Apply For A Compute Canada Database (CCDB) Account
Go to this link and follow the instructions to get your account. If you are a PI, then you're good to go. Otherwise, you need to ask your PI to get their CCRI number, which you need for creating your account. After activating your Compute Canada account, you have to head on to https://ccdb.computecanada.ca and request access to Niagara. After 1 or 2 days your access will be granted. The following links will be useful (constantly!):
Status of the servers and scheduler: There will be outages, planned maintenance periods, cooling system's pump seal explosions (yes it happened), and reservations. These are all very rare, but if you see that for some reason you cannot connect to the server, with this link you can check whether the server or scheduler is down.

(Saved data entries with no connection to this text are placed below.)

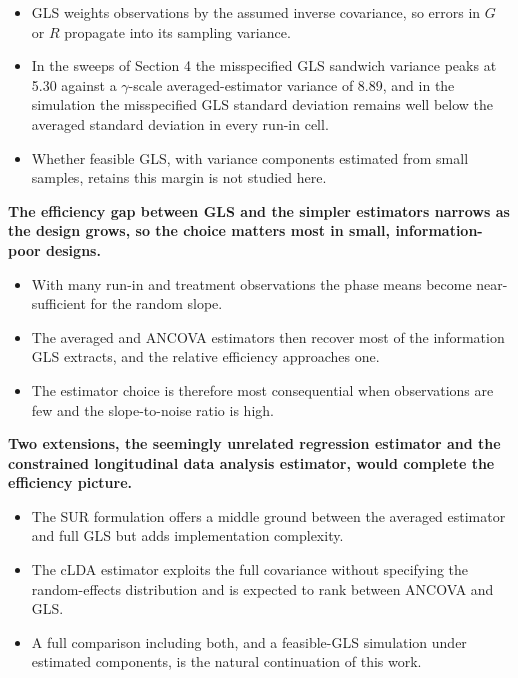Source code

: \documentclass[
  11pt,
]{article}
\begin{document}
\begin{itemize}\setlength{\itemsep}{2pt}\setlength{\parskip}{0pt}
\item GLS weights observations by the assumed inverse covariance, so errors in $G$ or $R$ propagate into its sampling variance.
\item In the sweeps of Section 4 the misspecified GLS sandwich variance peaks at 5.30 against a $\gamma$-scale averaged-estimator variance of 8.89, and in the simulation the misspecified GLS standard deviation remains well below the averaged standard deviation in every run-in cell.
\item Whether feasible GLS, with variance components estimated from small samples, retains this margin is not studied here.
\end{itemize}

\textbf{The efficiency gap between GLS and the simpler estimators narrows as the design grows, so the choice matters most in small, information-poor designs.}

\begin{itemize}\setlength{\itemsep}{2pt}\setlength{\parskip}{0pt}
\item With many run-in and treatment observations the phase means become near-sufficient for the random slope.
\item The averaged and ANCOVA estimators then recover most of the information GLS extracts, and the relative efficiency approaches one.
\item The estimator choice is therefore most consequential when observations are few and the slope-to-noise ratio is high.
\end{itemize}

\textbf{Two extensions, the seemingly unrelated regression estimator and the constrained longitudinal data analysis estimator, would complete the efficiency picture.}

\begin{itemize}\setlength{\itemsep}{2pt}\setlength{\parskip}{0pt}
\item The SUR formulation offers a middle ground between the averaged estimator and full GLS but adds implementation complexity.
\item The cLDA estimator exploits the full covariance without specifying the random-effects distribution and is expected to rank between ANCOVA and GLS.
\item A full comparison including both, and a feasible-GLS simulation under estimated components, is the natural continuation of this work.
\end{itemize}
\end{document}
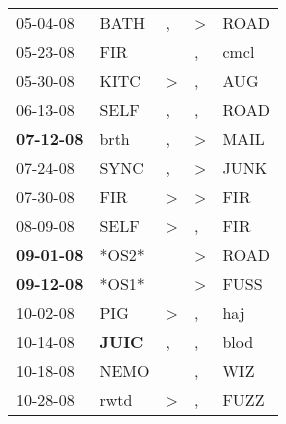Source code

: \begin{supertabular}{p{0.07\textwidth}p{0.06\textwidth}p{0.02\textwidth}p{0.02\textwidth}p{0.06\textwidth}}
          05-04-08\textsuperscript{} &           BATH\textsuperscript{} &                , &     \textgreater &           ROAD\textsuperscript{} \\
          05-23-08\textsuperscript{} &            FIR\textsuperscript{} &                  &                , &           cmcl\textsuperscript{} \\
          05-30-08\textsuperscript{} &           KITC\textsuperscript{} &     \textgreater &                , &            AUG\textsuperscript{} \\
          06-13-08\textsuperscript{} &           SELF\textsuperscript{} &                , &                , &           ROAD\textsuperscript{} \\
 \textbf{07-12-08\textsuperscript{}} &           brth\textsuperscript{} &                , &     \textgreater &           MAIL\textsuperscript{} \\
          07-24-08\textsuperscript{} &           SYNC\textsuperscript{} &                , &     \textgreater &           JUNK\textsuperscript{} \\
          07-30-08\textsuperscript{} &            FIR\textsuperscript{} &     \textgreater &     \textgreater &            FIR\textsuperscript{} \\
          08-09-08\textsuperscript{} &           SELF\textsuperscript{} &     \textgreater &                , &            FIR\textsuperscript{} \\
 \textbf{09-01-08\textsuperscript{}} &                            *OS2* &                  &     \textgreater &           ROAD\textsuperscript{} \\
 \textbf{09-12-08\textsuperscript{}} &                            *OS1* &                  &     \textgreater &           FUSS\textsuperscript{} \\
          10-02-08\textsuperscript{} &            PIG\textsuperscript{} &     \textgreater &                , &            haj\textsuperscript{} \\
          10-14-08\textsuperscript{} &  \textbf{JUIC\textsuperscript{}} &                , &                , &           blod\textsuperscript{} \\
          10-18-08\textsuperscript{} &           NEMO\textsuperscript{} &                  &                , &            WIZ\textsuperscript{} \\
          10-28-08\textsuperscript{} &           rwtd\textsuperscript{} &     \textgreater &                , &           FUZZ\textsuperscript{} \\

\end{supertabular}
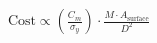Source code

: \documentclass[preview]{standalone}
\begin{document}
\begin{align*}
\text{Cost} \propto \left( \frac{C_m}{\sigma_y} \right) \cdot \frac{M \cdot A_{\text{surface}}}{D^2}
\end{align*}
\end{document}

SciNet portal: This is your portal on SciNet and provides updated information on your usage and the history of your submitted jobs (even the scripts you have submitted to the nodes).
Login to Niagara
There are two types of nodes on Niagara: “login” and “compute” nodes. When you login, you are directed to a login node. On a login node, you can upload/download your files, test them, and finally submit your jobs to the compute nodes on the cluster.
To login, as usual, you run a ssh command:
Every user has two main directories with predefined names: $HOME and $SCRATCH. For a researcher with username "tiger" working with a PI with username "daniel" (I do have a toddler!), the paths look like this:
$HOME=/home/d/daniel/tiger -> read-only for the compute nodes. It’s mostly useful for keeping backups or installing softwares.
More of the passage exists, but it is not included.